Oh, Leonardo DiCaprio, why must you make everything so complicated? He delivered a pair of fine performances, as a scrappy undercover cop in The Departed and a scrappier jewel smuggler in Blood Diamond. The Golden Globes and Broadcast Critics each nominated him twice for Best Actor, but the Oscars don’t allow multiple nods in the same acting race. Making matters even more confusing: At the time of the SAG Awards’ submissions deadline, Warner Bros. was planning a lead campaign for Diamond and a supporting push for Departed, hence his supporting nod for The Departed from that group. But most Oscar voters will consider him as a lead for both, and since The Departed has the greater overall strength, it’ll likely be the film to give DiCaprio his third nomination.

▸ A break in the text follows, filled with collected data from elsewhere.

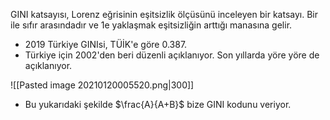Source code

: GINI katsayısı, Lorenz eğrisinin eşitsizlik ölçüsünü inceleyen bir katsayı. Bir ile sıfır arasındadır ve 1e yaklaşmak eşitsizliğin arttığı manasına gelir. 

- 2019 Türkiye GINIsi, TÜİK'e göre 0.387.
- Türkiye için 2002'den beri düzenli açıklanıyor. Son yıllarda yöre yöre de açıklanıyor.

![[Pasted image 20210120005520.png|300]]

- Bu yukarıdaki şekilde $\frac{A}{A+B}$ bize GINI kodunu veriyor.
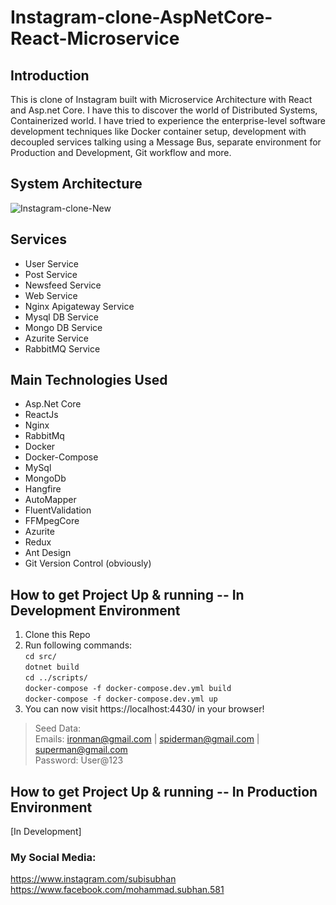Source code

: # Instagram-clone-AspNetCore-React-Microservice

## Introduction
This is clone of Instagram built with Microservice Architecture with React and Asp.net Core. I have this to discover the world of Distributed Systems, Containerized world. I have tried to experience the enterprise-level software development techniques like Docker container setup, development with decoupled services talking using a Message Bus, separate environment for Production and Development, Git workflow and more. 


## System Architecture
![Instagram-clone-New](https://user-images.githubusercontent.com/63048473/100604271-1e993e80-3328-11eb-8d5e-b3416b2f4aed.png)

## Services

* User Service
* Post Service
* Newsfeed Service
* Web Service
* Nginx Apigateway Service
* Mysql DB Service
* Mongo DB Service
* Azurite Service
* RabbitMQ Service

## Main Technologies Used
* Asp.Net Core
* ReactJs
* Nginx
* RabbitMq
* Docker 
* Docker-Compose
* MySql
* MongoDb
* Hangfire
* AutoMapper
* FluentValidation
* FFMpegCore
* Azurite
* Redux
* Ant Design
* Git Version Control (obviously)

## How to get Project Up & running -- In Development Environment
1. Clone this Repo
2. Run following commands:\
    `cd src/`\
    `dotnet build`\
    `cd ../scripts/`\
    `docker-compose -f docker-compose.dev.yml build`\
    `docker-compose -f docker-compose.dev.yml up`
3. You can now visit https://localhost:4430/ in your browser!

> Seed Data: \
> Emails: ironman@gmail.com | spiderman@gmail.com | superman@gmail.com \
> Password: User@123


## How to get Project Up & running -- In Production Environment
[In Development]

### My Social Media:
https://www.instagram.com/subisubhan \
https://www.facebook.com/mohammad.subhan.581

But he’s got competition. Forest Whitaker embodied Idi Amin in The Last King of Scotland with brutality and charm and has won the most critics’ prizes by far. Another sure thing is Venus‘ endearingly crusty Peter O’Toole, a seven-time past nominee (and zero-time winner) who’ll surely score a nod after receiving his honorary Oscar. And Will Smith’s reward for The Pursuit of Happyness‘ great box office, his tireless PR push, and his all-around good-guyness (oh, yeah, he’s also excellent in the film) will be his second nomination.
Strong turns that have been largely overlooked so far: Greg Kinnear was the glue holding the Hoover family together in Little Miss Sunshine, and his smart performance served the same function for the film. Edward Norton’s mannered British bacteriologist in The Painted Veil is one of his most delicate performances to date. Ken Watanabe anchored Letters From Iwo Jima with quiet strength but has gained no traction as of yet. Daniel Craig won praise for reinventing James Bond in Casino Royale, but the Academy doesn’t usually go for action. And Thank You for Smoking‘s devilish lobbyist Aaron Eckhart would have a better shot if the film weren’t 10 months old. The Academy’s weighted balloting system, which gives precedence to voters’ top choice, could help Borat‘s Sacha Baron Cohen, who’s sure to earn plenty of first-place votes. But we’re going with Half Nelson‘s Ryan Gosling, whose brilliant, measured work as a crack-addicted schoolteacher plays better on DVD in an empty living room than Borat anyway.
For Your Consideration
Cold. Emotionless. Monotone. Not the hallmarks of your typical Oscar-winning performance. Yet it’s precisely that stoicism that makes Matt Damon’s turn in The Good Shepherd so absorbing. Damon plays Edward Wilson, an American spy through whom we witness the birth of the CIA. Wilson proves to be fascinating but unknowable, even as the secrets of a nation — and a cryptic heart — flicker across his face.